To further explore why AF is lowered in MIROC-ES2L, the strengths of the carbon cycle feedbacks were analyzed using the 1PPY-BGC and 1PPY-RAD simulation results (Table 6), and the findings were compared with the CMIP5 ESMs (Arora et al., 2013). The strength of the CO2–carbon feedback (β) of land is simulated to be 0.52 PgC PgC-1, which is slightly higher than the CMIP5 model average (0.43±0.21 PgC PgC-1) and larger than that of MIROC-ESM by 48 %. The strength of oceanic CO2–carbon feedback in the CMIP5 ESMs displays less spread among the models (0.38±0.03 PgC PgC-1), and the result of MIROC-ES2L is within this spread (0.35 PgC PgC-1). The absolute magnitude of the climate–carbon feedback (γ) for land and ocean in MIROC-ES2L is -71 and -4.5 PgC K-1, respectively, both of which are less negative than the result of MIROC-ESM by 20 % for land and 63 % for ocean. Consequently, the land γ in MIROC-ES2L is within the range of the CMIP5 ESMs (-58±29 PgC K-1), while the ocean γ is slightly larger than the upper range of the CMIP5 ESMs (-7.8±2.9 PgC K-1).

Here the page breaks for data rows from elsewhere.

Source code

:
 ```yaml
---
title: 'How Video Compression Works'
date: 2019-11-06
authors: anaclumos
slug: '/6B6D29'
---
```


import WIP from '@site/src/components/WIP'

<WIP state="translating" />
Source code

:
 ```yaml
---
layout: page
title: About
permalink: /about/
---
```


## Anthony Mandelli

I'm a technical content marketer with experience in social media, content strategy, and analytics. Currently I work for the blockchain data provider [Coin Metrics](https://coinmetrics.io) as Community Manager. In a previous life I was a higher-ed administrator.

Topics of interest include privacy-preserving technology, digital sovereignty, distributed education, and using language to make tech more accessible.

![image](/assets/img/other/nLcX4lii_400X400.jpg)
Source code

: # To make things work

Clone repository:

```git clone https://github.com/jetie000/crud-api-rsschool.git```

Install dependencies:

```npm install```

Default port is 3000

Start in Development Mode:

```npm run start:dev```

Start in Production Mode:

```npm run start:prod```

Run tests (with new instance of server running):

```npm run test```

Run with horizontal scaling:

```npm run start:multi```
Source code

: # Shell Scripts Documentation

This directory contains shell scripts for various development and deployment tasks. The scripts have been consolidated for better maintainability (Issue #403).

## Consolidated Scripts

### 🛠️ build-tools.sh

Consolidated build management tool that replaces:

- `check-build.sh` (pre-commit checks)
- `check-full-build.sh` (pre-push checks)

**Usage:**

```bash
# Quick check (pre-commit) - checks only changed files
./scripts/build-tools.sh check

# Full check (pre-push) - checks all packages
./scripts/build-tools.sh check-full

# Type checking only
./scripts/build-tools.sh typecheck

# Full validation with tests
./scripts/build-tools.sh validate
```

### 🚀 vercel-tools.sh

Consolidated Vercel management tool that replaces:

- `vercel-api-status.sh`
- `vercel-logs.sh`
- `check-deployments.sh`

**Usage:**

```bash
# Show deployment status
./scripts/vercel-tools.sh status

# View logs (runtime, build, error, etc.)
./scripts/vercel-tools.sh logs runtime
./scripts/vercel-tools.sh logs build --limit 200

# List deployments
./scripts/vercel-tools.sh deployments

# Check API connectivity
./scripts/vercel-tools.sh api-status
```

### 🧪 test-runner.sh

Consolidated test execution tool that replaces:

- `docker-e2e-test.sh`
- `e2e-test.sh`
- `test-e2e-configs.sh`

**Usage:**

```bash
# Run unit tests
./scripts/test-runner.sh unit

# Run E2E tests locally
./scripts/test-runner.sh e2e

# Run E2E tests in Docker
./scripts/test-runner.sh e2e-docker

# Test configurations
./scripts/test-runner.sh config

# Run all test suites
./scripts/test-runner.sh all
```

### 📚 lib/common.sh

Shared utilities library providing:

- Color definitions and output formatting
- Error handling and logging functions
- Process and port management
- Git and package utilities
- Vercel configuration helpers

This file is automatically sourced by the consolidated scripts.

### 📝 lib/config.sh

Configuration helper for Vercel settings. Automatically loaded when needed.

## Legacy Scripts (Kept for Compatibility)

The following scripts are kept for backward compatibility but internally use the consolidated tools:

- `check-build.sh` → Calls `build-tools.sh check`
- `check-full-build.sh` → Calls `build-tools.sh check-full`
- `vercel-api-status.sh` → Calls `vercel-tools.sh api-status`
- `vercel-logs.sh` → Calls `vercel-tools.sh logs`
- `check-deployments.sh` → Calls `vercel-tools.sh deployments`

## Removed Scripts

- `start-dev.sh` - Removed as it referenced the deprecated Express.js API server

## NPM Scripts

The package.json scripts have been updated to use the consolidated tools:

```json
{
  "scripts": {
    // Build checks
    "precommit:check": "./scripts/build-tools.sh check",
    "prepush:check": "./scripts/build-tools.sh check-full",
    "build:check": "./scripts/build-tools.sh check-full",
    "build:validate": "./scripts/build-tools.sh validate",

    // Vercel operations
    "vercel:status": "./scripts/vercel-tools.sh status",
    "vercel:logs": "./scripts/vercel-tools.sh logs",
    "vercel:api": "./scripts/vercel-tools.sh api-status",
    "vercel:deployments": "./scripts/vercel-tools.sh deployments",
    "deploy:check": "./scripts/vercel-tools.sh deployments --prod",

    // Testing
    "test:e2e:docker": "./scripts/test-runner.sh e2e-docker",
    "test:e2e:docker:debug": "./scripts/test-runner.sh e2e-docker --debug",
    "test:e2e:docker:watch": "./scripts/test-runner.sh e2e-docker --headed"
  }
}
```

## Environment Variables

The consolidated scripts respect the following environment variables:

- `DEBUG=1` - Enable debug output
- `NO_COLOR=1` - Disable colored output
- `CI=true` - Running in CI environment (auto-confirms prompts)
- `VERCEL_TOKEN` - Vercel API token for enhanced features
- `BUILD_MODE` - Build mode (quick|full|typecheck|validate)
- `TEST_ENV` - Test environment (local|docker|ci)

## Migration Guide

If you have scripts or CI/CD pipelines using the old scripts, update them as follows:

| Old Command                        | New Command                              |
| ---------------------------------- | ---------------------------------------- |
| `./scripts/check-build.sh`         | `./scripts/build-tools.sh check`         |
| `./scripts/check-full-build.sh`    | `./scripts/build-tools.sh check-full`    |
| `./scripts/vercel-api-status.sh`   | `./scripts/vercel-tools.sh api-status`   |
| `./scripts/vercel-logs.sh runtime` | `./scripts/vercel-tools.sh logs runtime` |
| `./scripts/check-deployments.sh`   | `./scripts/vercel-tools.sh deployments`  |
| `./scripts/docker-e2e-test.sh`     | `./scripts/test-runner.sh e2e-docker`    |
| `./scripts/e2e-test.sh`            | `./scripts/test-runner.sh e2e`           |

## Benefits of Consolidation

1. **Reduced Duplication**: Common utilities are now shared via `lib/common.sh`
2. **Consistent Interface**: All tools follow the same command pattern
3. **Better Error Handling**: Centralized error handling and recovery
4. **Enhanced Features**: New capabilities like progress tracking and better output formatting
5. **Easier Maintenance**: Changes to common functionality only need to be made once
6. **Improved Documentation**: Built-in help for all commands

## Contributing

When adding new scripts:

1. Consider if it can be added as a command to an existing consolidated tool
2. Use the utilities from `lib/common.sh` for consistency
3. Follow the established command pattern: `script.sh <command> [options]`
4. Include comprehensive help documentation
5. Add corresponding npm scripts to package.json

As the quantities β and γ have different units, it is difficult to conclude which feedback process contributes most to the AF change. To compare them with the same unit, we used the quantity u proposed by Gregory et al. (2009). This quantity, which is defined as uβ=β and uγ=γ×T/CA (PgC PgC-1), can relate the carbon cycle feedback parameters to AF, as AF =1/(1+uβL+uβO+uγL+uγO) (see Appendix E for the derivation). When comparing the u quantities of MIROC-ES2L with the CMIP5 models (Fig. 18), it is evident that the ocean component of MIROC-ES2L is less sensitive than the previous model for both CO2–carbon and climate–carbon feedbacks. These two changes almost counteract each other; thus, the ocean component does not explain the reduced AF in the new model (Table 5). For land, the climate–carbon feedback (uγ) in MIROC-ES2L is intermediate, while MIROC-ESM was one of the most sensitive models of the CMIP5 ESMs. Additionally, the magnitude of the land CO2–carbon feedback (uβ) is increased from MIROC-ESM to MIROC-ES2L by 48 % (uβ=β). Therefore, the land component is the main cause of the lower AF, making the magnitude of both the CO2–carbon and the climate–carbon feedbacks more positive and less negative, respectively, i.e., strengthening the land carbon sink.